What are the most common customer service mistakes made by CSRs, Sales Associates and Customer Experience Professionals? The Belding Group asked the members of Customer Service Champions, LinkedIn’s 2nd largest customer service group.
200 people responded in the first week, and the results were categorized into 24 categories. They clearly knew their stuff, because it read like a recipe for a customer service training manual. What is interesting is that, with so many people having this tremendous insight into what it takes to create outstanding customer experiences, why does it sometimes seem to be the exception rather than the rule?
Their comments provided some insight into that as well. Large volumes and time constraints were mentioned frequently by people in contact centres. Lack of leadership came up more than a few times. And many identified overly-restrictive company policies that didn’t allow customer-facing employees to take ownership, or give them the empowerment to resolve issues. This is a list that every company should take a look at when working to improve their customer-focused culture. It points to the need for revisiting policies and practices, providing greater coaching support, customer service training, and customer-focused leadership.
Here are the Top 5 Most Common Customer Service Mistakes.
Follow this link to view the full list.
1. Not Listening
Either not paying attention, not giving customers’ 100% attention, or not using active listening techniques. This was by far the most mentioned failure, representing 18.3% of comments.

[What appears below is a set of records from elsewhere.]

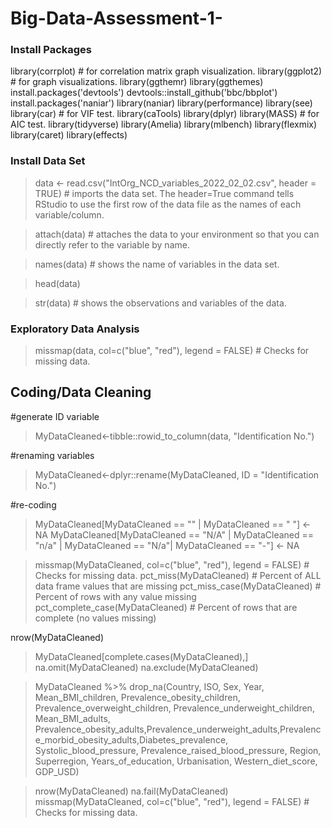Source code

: # Big-Data-Assessment-1-

### Install Packages 
library(corrplot) # for correlation matrix graph visualization.
library(ggplot2) # for graph visualizations. 
library(ggthemr)
library(ggthemes)
install.packages('devtools')
devtools::install_github('bbc/bbplot')
install.packages('naniar')
library(naniar)
library(performance)
library(see)
library(car) # for VIF test.
library(caTools)
library(dplyr)
library(MASS) # for AIC test.
library(tidyverse)
library(Amelia)
library(mlbench)
library(flexmix)
library(caret)
library(effects)

### Install Data Set 
>data <- read.csv("IntOrg_NCD_variables_2022_02_02.csv", header = TRUE) # imports the data set. The header=True command tells RStudio to use the first row of the data file as the names of each variable/column. 

>attach(data) # attaches the data to your environment so that you can directly refer to the variable by name.

>names(data) # shows the name of variables in the data set.

>head(data)

>str(data) # shows the observations and variables of the data.

### Exploratory Data Analysis

>missmap(data, col=c("blue", "red"), legend = FALSE) # Checks for missing data. 

## Coding/Data Cleaning

#generate ID variable
>MyDataCleaned<-tibble::rowid_to_column(data, "Identification No.")

#renaming variables
>MyDataCleaned<-dplyr::rename(MyDataCleaned, ID = "Identification No.")

#re-coding

>MyDataCleaned[MyDataCleaned == "" | MyDataCleaned == " "] <- NA
>MyDataCleaned[MyDataCleaned == "N/A" | MyDataCleaned == "n/a" | MyDataCleaned == "N/a"| MyDataCleaned == "-"] <- NA

>missmap(MyDataCleaned, col=c("blue", "red"), legend = FALSE) # Checks for missing data. 
>pct_miss(MyDataCleaned) # Percent of ALL data frame values that are missing
>pct_miss_case(MyDataCleaned) # Percent of rows with any value missing
>pct_complete_case(MyDataCleaned) # Percent of rows that are complete (no values missing) 

nrow(MyDataCleaned)

>MyDataCleaned[complete.cases(MyDataCleaned),]
>na.omit(MyDataCleaned)
>na.exclude(MyDataCleaned)

>MyDataCleaned %>% drop_na(Country, ISO, Sex, Year, Mean_BMI_children, Prevalence_obesity_children, Prevalence_overweight_children, Prevalence_underweight_children, Mean_BMI_adults, Prevalence_obesity_adults,Prevalence_underweight_adults,Prevalence_morbid_obesity_adults,Diabetes_prevalence, Systolic_blood_pressure, Prevalence_raised_blood_pressure, Region, Superregion, Years_of_education, Urbanisation, Western_diet_score, GDP_USD)

>nrow(MyDataCleaned)
>na.fail(MyDataCleaned)
>missmap(MyDataCleaned, col=c("blue", "red"), legend = FALSE) # Checks for missing data.
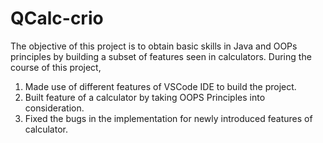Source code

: # QCalc-crio
The objective of this project is to obtain basic skills in Java and OOPs principles by building a subset of features seen in calculators.
During the course of this project,
1) Made use of different features of VSCode IDE to build the project.
2) Built feature of a calculator by taking OOPS Principles into consideration.
3) Fixed the bugs in the implementation for newly introduced features of calculator.
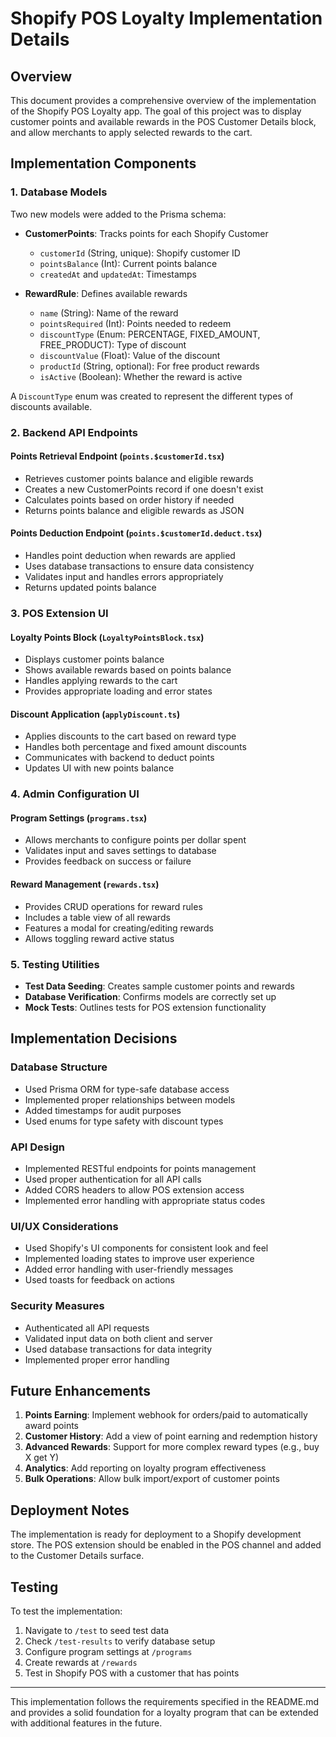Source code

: # Shopify POS Loyalty Implementation Details

## Overview

This document provides a comprehensive overview of the implementation of the Shopify POS Loyalty app. The goal of this project was to display customer points and available rewards in the POS Customer Details block, and allow merchants to apply selected rewards to the cart.

## Implementation Components

### 1. Database Models

Two new models were added to the Prisma schema:

- **CustomerPoints**: Tracks points for each Shopify Customer
  - `customerId` (String, unique): Shopify customer ID
  - `pointsBalance` (Int): Current points balance
  - `createdAt` and `updatedAt`: Timestamps

- **RewardRule**: Defines available rewards
  - `name` (String): Name of the reward
  - `pointsRequired` (Int): Points needed to redeem
  - `discountType` (Enum: PERCENTAGE, FIXED_AMOUNT, FREE_PRODUCT): Type of discount
  - `discountValue` (Float): Value of the discount
  - `productId` (String, optional): For free product rewards
  - `isActive` (Boolean): Whether the reward is active

A `DiscountType` enum was created to represent the different types of discounts available.

### 2. Backend API Endpoints

#### Points Retrieval Endpoint (`points.$customerId.tsx`)

- Retrieves customer points balance and eligible rewards
- Creates a new CustomerPoints record if one doesn't exist
- Calculates points based on order history if needed
- Returns points balance and eligible rewards as JSON

#### Points Deduction Endpoint (`points.$customerId.deduct.tsx`)

- Handles point deduction when rewards are applied
- Uses database transactions to ensure data consistency
- Validates input and handles errors appropriately
- Returns updated points balance

### 3. POS Extension UI

#### Loyalty Points Block (`LoyaltyPointsBlock.tsx`)

- Displays customer points balance
- Shows available rewards based on points balance
- Handles applying rewards to the cart
- Provides appropriate loading and error states

#### Discount Application (`applyDiscount.ts`)

- Applies discounts to the cart based on reward type
- Handles both percentage and fixed amount discounts
- Communicates with backend to deduct points
- Updates UI with new points balance

### 4. Admin Configuration UI

#### Program Settings (`programs.tsx`)

- Allows merchants to configure points per dollar spent
- Validates input and saves settings to database
- Provides feedback on success or failure

#### Reward Management (`rewards.tsx`)

- Provides CRUD operations for reward rules
- Includes a table view of all rewards
- Features a modal for creating/editing rewards
- Allows toggling reward active status

### 5. Testing Utilities

- **Test Data Seeding**: Creates sample customer points and rewards
- **Database Verification**: Confirms models are correctly set up
- **Mock Tests**: Outlines tests for POS extension functionality

## Implementation Decisions

### Database Structure

- Used Prisma ORM for type-safe database access
- Implemented proper relationships between models
- Added timestamps for audit purposes
- Used enums for type safety with discount types

### API Design

- Implemented RESTful endpoints for points management
- Used proper authentication for all API calls
- Added CORS headers to allow POS extension access
- Implemented error handling with appropriate status codes

### UI/UX Considerations

- Used Shopify's UI components for consistent look and feel
- Implemented loading states to improve user experience
- Added error handling with user-friendly messages
- Used toasts for feedback on actions

### Security Measures

- Authenticated all API requests
- Validated input data on both client and server
- Used database transactions for data integrity
- Implemented proper error handling

## Future Enhancements

1. **Points Earning**: Implement webhook for orders/paid to automatically award points
2. **Customer History**: Add a view of point earning and redemption history
3. **Advanced Rewards**: Support for more complex reward types (e.g., buy X get Y)
4. **Analytics**: Add reporting on loyalty program effectiveness
5. **Bulk Operations**: Allow bulk import/export of customer points

## Deployment Notes

The implementation is ready for deployment to a Shopify development store. The POS extension should be enabled in the POS channel and added to the Customer Details surface.

## Testing

To test the implementation:
1. Navigate to `/test` to seed test data
2. Check `/test-results` to verify database setup
3. Configure program settings at `/programs`
4. Create rewards at `/rewards`
5. Test in Shopify POS with a customer that has points

---

This implementation follows the requirements specified in the README.md and provides a solid foundation for a loyalty program that can be extended with additional features in the future.

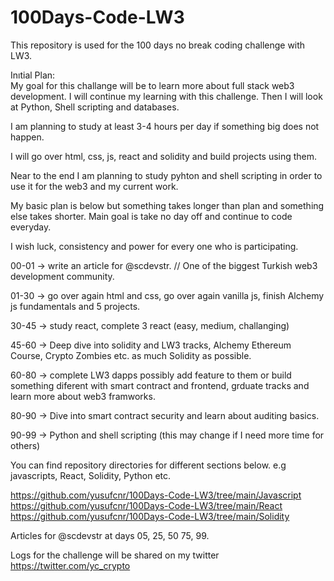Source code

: # 100Days-Code-LW3
This repository is used for the 100 days no break coding challenge with LW3.  

Inıtial Plan:  
My goal for this challange will be to learn more about full stack web3 development. I will continue my learning with this challenge.  Then I will look at Python, Shell scripting and databases.  
  
I am planning to study at least 3-4 hours per day if something big does not happen.  
  
I will go over html, css, js, react and solidity and build projects using them.  
  
Near to the end I am planning to study pyhton and shell scripting in order to use it for the web3 and my current work.  

My basic plan is below but something takes longer than plan and something else takes shorter. Main goal is take no day off and continue to code everyday. 
  
I wish luck, consistency and power for every one who is participating.  

00-01 -> write an article for @scdevstr. // One of the biggest Turkish web3 development community.  

01-30 -> go over again html and css, go over again vanilla js, finish Alchemy js fundamentals and 5 projects.  
  
30-45 -> study react, complete 3 react (easy, medium, challanging)  
  
45-60 -> Deep dive into solidity and LW3 tracks, Alchemy Ethereum Course, Crypto Zombies etc. as much Solidity as possible.  
  
60-80 -> complete LW3 dapps possibly add feature to them or build something diferent with smart contract and frontend, grduate tracks and learn more about web3 framworks.  
  
80-90 -> Dive into smart contract security and learn about auditing basics.  
  
90-99 -> Python and shell scripting (this may change if I need more time for others)  
  
You can find repository directories for different sections below. e.g javascripts, React, Solidity, Python etc.  
  
https://github.com/yusufcnr/100Days-Code-LW3/tree/main/Javascript  
https://github.com/yusufcnr/100Days-Code-LW3/tree/main/React  
https://github.com/yusufcnr/100Days-Code-LW3/tree/main/Solidity  
  
Articles for @scdevstr at days 05, 25, 50 75, 99.

Logs for the challenge will be shared on my twitter https://twitter.com/yc_crypto
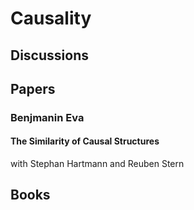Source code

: # Causality


## Discussions

## Papers

### Benjmanin Eva

#### The Similarity of Causal Structures 

with Stephan Hartmann and Reuben Stern


## Books
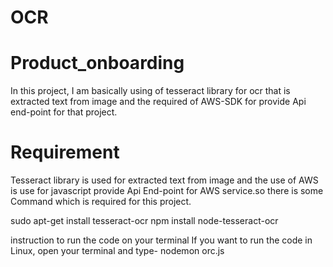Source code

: # OCR
# Product_onboarding
In this project, I am basically using of tesseract library for ocr that is extracted text from image and the required of AWS-SDK for provide Api end-point for that project.

# Requirement
Tesseract library is used for extracted text from image and the use of AWS is use for javascript provide Api End-point for AWS service.so there is some Command which is required for this project.

sudo apt-get install tesseract-ocr npm install node-tesseract-ocr

instruction to run the code on your terminal
If you want to run the code in Linux, open your terminal and type- nodemon orc.js
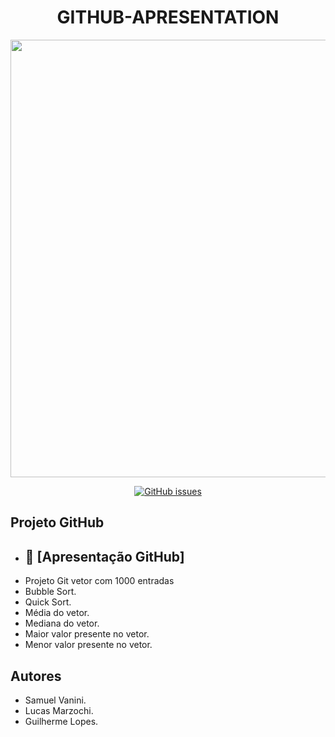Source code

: # <h1 align="center"> GITHUB-APRESENTATION </h1>

<div align="center">
<img src="https://user-images.githubusercontent.com/112004721/187289293-6cae56e6-3a4d-4b2a-94c6-79bbc6241e72.jpg" width="700px" />
</div>

   <p align="center">
<a href="https://github.com/Sam0929/GITHUB-APRESENTATION/issues"><img alt="GitHub issues" src="https://img.shields.io/github/issues/Sam0929/GITHUB-APRESENTATION"></a>
  </p>
  
  
  ## Projeto GitHub

* ## 📁 [Apresentação GitHub]
* Projeto Git vetor com 1000 entradas
* Bubble Sort.
* Quick Sort.
* Média do vetor.
* Mediana do vetor.
* Maior valor presente no vetor.
* Menor valor presente no vetor.


## Autores
* Samuel Vanini.
* Lucas Marzochi.
* Guilherme Lopes.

2. Absence of Empathy, Compassion or Apologies
12.5% of comments identified these as the most common customer service mistakes. Many of the comments pointed out that, when we have empathy with our customers, they are often far more understanding and less likely to escalate issues.
3. Absence of Ownership
11.7% of comments identified customer service people not taking ownership over issues as a significant factor. This included inconsistent messaging, not going beyond basic policies, and not being willing to adapt to unique circumstances. This, as the research shows, is the critical element to creating WOW customer experiences.
4. Not Following through, Being Responsive or Delivering on Promises
When we don’t respond in a timely or appropriate manner, of if we make promises that aren’t kept, it can quickly turn small customer service issues into Big Problems. 10.9% of comments.
5. Making Assumptions
10% of comments cited ‘making assumptions’ as a common mistake that leads to poor customer experiences. This included not being respectful enough to find out what the customer is thinking, or what he or she really wants.